* Assignment:
Below are the entries; give again exactly the lines from the one mentioning "unexpected departure from" through the one mentioning "Our own examination", inclusive.

* Input material:
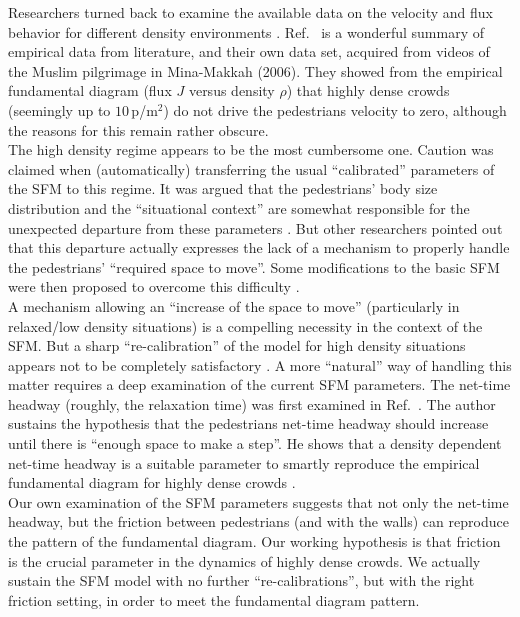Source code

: Researchers turned back to examine the available data on the velocity and flux 
behavior for different density environments \cite{helbing3,seyfried,seyfried1}. 
Ref.~\cite{helbing3} is a wonderful summary of empirical data from literature, 
and their own data set, acquired from videos of the Muslim pilgrimage in 
Mina-Makkah (2006). They showed from the empirical fundamental diagram (flux $J$ 
versus density $\rho$) that highly dense crowds (seemingly up to $10\,$p/m$^2$) 
do not drive the pedestrians velocity to zero, although the reasons for this 
remain rather obscure.   \\


The high density regime appears to be the most cumbersome one. Caution was 
claimed when (automatically) transferring the usual ``calibrated'' parameters 
of the SFM to this regime. It was argued that the pedestrians' body size 
distribution and the ``situational context'' are somewhat responsible for the 
unexpected departure from these parameters \cite{johansson1,kwak}. But other 
researchers pointed out that this departure actually expresses the lack of a 
mechanism to properly handle the pedestrians' ``required space to move''. Some 
modifications to the basic SFM were then proposed to overcome this difficulty 
\cite{parisi2,seyfried2}. \\

A mechanism allowing an ``increase of the space to move'' (particularly in relaxed/low
 density situations) is a compelling necessity in the context of the SFM.
But a sharp ``re-calibration'' of the model for high density situations appears not 
to be completely satisfactory \cite{johansson}. A more ``natural'' way of 
handling this matter requires a deep examination of the current SFM parameters. 
The net-time headway (roughly, the relaxation time) was first examined in 
Ref.~\cite{johansson}. The author sustains the hypothesis that the 
pedestrians net-time headway should increase until there is ``enough space to 
make a step''.  He shows that a density dependent net-time headway is a 
suitable parameter to smartly reproduce the empirical fundamental diagram for 
highly dense crowds \cite{johansson}.  \\ 

Our own examination of the SFM parameters suggests that not only the net-time 
headway, but the friction between pedestrians (and with the walls) can 
reproduce the pattern of the fundamental diagram. Our working hypothesis is 
that friction is the crucial parameter in the dynamics of highly dense crowds. 
We actually sustain the SFM model with no further ``re-calibrations'', but 
with the right friction setting, in order to meet the fundamental diagram 
pattern. \\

* Reply to the task:
unexpected departure from these parameters \cite{johansson1,kwak}. But other 
researchers pointed out that this departure actually expresses the lack of a 
mechanism to properly handle the pedestrians' ``required space to move''. Some 
modifications to the basic SFM were then proposed to overcome this difficulty 
\cite{parisi2,seyfried2}. \\

A mechanism allowing an ``increase of the space to move'' (particularly in relaxed/low
 density situations) is a compelling necessity in the context of the SFM.
But a sharp ``re-calibration'' of the model for high density situations appears not 
to be completely satisfactory \cite{johansson}. A more ``natural'' way of 
handling this matter requires a deep examination of the current SFM parameters. 
The net-time headway (roughly, the relaxation time) was first examined in 
Ref.~\cite{johansson}. The author sustains the hypothesis that the 
pedestrians net-time headway should increase until there is ``enough space to 
make a step''.  He shows that a density dependent net-time headway is a 
suitable parameter to smartly reproduce the empirical fundamental diagram for 
highly dense crowds \cite{johansson}.  \\ 

Our own examination of the SFM parameters suggests that not only the net-time 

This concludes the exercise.